▶ **TASK BRIEF**
Return, exactly as written, the lines of the material from its top through the line with "left child** of x.", keeping pictures out.
┄┄┄┄┄┄┄┄┄┄
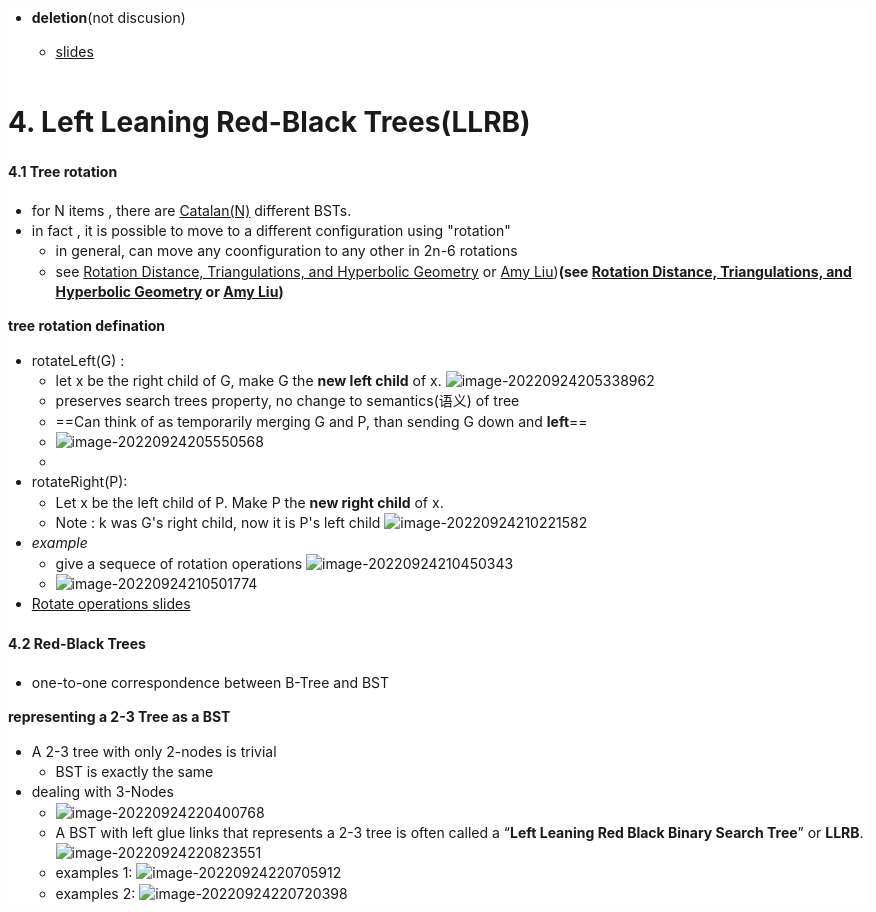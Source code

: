 + **deletion**(not discusion)

  + [slides](https://docs.google.com/presentation/d/1NgaMi7IWs94sC_fhF7_UWx2O4LyPicvVJ9xkru9m2dU/edit#slide=id.g4fe50d0bd7_4_20)

# 4. Left Leaning Red-Black Trees(LLRB)

#### 4.1 Tree rotation

+ for N items , there are [Catalan(N)](https://en.wikipedia.org/wiki/Catalan_number) different BSTs.
+ in fact , it is possible to move to a different configuration using "rotation"
  + in general, can move any coonfiguration to any other in 2n-6 rotations
  + see [Rotation Distance, Triangulations, and Hyperbolic Geometry](https://www.cs.cmu.edu/~sleator/papers/rotation-distance.pdf) or [Amy Liu](https://medium.com/@liuamyj/its-triangles-all-the-way-down-part-1-17f932f4c438))**(see [Rotation Distance, Triangulations, and Hyperbolic Geometry](https://www.cs.cmu.edu/~sleator/papers/rotation-distance.pdf) or [Amy Liu](https://medium.com/@liuamyj/its-triangles-all-the-way-down-part-1-17f932f4c438))**

**tree rotation defination**

+ rotateLeft(G) : 
  + let  x be the right child of G, make G the **new left child** of x.
    ![image-20220924205338962](C:\Users\xiguaa\AppData\Roaming\Typora\typora-user-images\image-20220924205338962.png)
  + preserves search trees property, no change to semantics(语义) of tree
  + ==Can think of as temporarily merging G and P, than sending G down and **left**==
  + ![image-20220924205550568](C:\Users\xiguaa\AppData\Roaming\Typora\typora-user-images\image-20220924205550568.png)
  + 
+ rotateRight(P):
  + Let x be the left child of P. Make P the **new right child** of x.
  + Note : k was G's right child,  now it is P's left child
    ![image-20220924210221582](C:\Users\xiguaa\AppData\Roaming\Typora\typora-user-images\image-20220924210221582.png)
+ *example*
  + give a sequece of rotation operations 
    ![image-20220924210450343](C:\Users\xiguaa\AppData\Roaming\Typora\typora-user-images\image-20220924210450343.png)
  + ![image-20220924210501774](C:\Users\xiguaa\AppData\Roaming\Typora\typora-user-images\image-20220924210501774.png)
+ [Rotate operations slides](https://docs.google.com/presentation/d/1pfkQENfIBwiThGGFVO5xvlVp7XAUONI2BwBqYxib0A4/edit?usp=sharing)

#### 4.2 Red-Black Trees

+ one-to-one correspondence between B-Tree and BST

**representing a 2-3 Tree as a BST**

+ A 2-3 tree with only 2-nodes is trivial
  + BST is exactly the same
+ dealing with 3-Nodes
  + ![image-20220924220400768](C:\Users\xiguaa\AppData\Roaming\Typora\typora-user-images\image-20220924220400768.png)
  + A BST with left glue links that represents a 2-3 tree is often called a “**Left Leaning Red Black Binary Search Tree**” or **LLRB**.
    ![image-20220924220823551](C:\Users\xiguaa\AppData\Roaming\Typora\typora-user-images\image-20220924220823551.png)
  + examples 1:
    ![image-20220924220705912](C:\Users\xiguaa\AppData\Roaming\Typora\typora-user-images\image-20220924220705912.png)
  + examples 2:
    ![image-20220924220720398](C:\Users\xiguaa\AppData\Roaming\Typora\typora-user-images\image-20220924220720398.png)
┄┄┄┄┄┄┄┄┄┄
▶ **RESPONSE TO THIS TASK**
Source code

: + **deletion**(not discusion)

  + [slides](https://docs.google.com/presentation/d/1NgaMi7IWs94sC_fhF7_UWx2O4LyPicvVJ9xkru9m2dU/edit#slide=id.g4fe50d0bd7_4_20)

# 4. Left Leaning Red-Black Trees(LLRB)

#### 4.1 Tree rotation

+ for N items , there are [Catalan(N)](https://en.wikipedia.org/wiki/Catalan_number) different BSTs.
+ in fact , it is possible to move to a different configuration using "rotation"
  + in general, can move any coonfiguration to any other in 2n-6 rotations
  + see [Rotation Distance, Triangulations, and Hyperbolic Geometry](https://www.cs.cmu.edu/~sleator/papers/rotation-distance.pdf) or [Amy Liu](https://medium.com/@liuamyj/its-triangles-all-the-way-down-part-1-17f932f4c438))**(see [Rotation Distance, Triangulations, and Hyperbolic Geometry](https://www.cs.cmu.edu/~sleator/papers/rotation-distance.pdf) or [Amy Liu](https://medium.com/@liuamyj/its-triangles-all-the-way-down-part-1-17f932f4c438))**

**tree rotation defination**

+ rotateLeft(G) : 
  + let  x be the right child of G, make G the **new left child** of x.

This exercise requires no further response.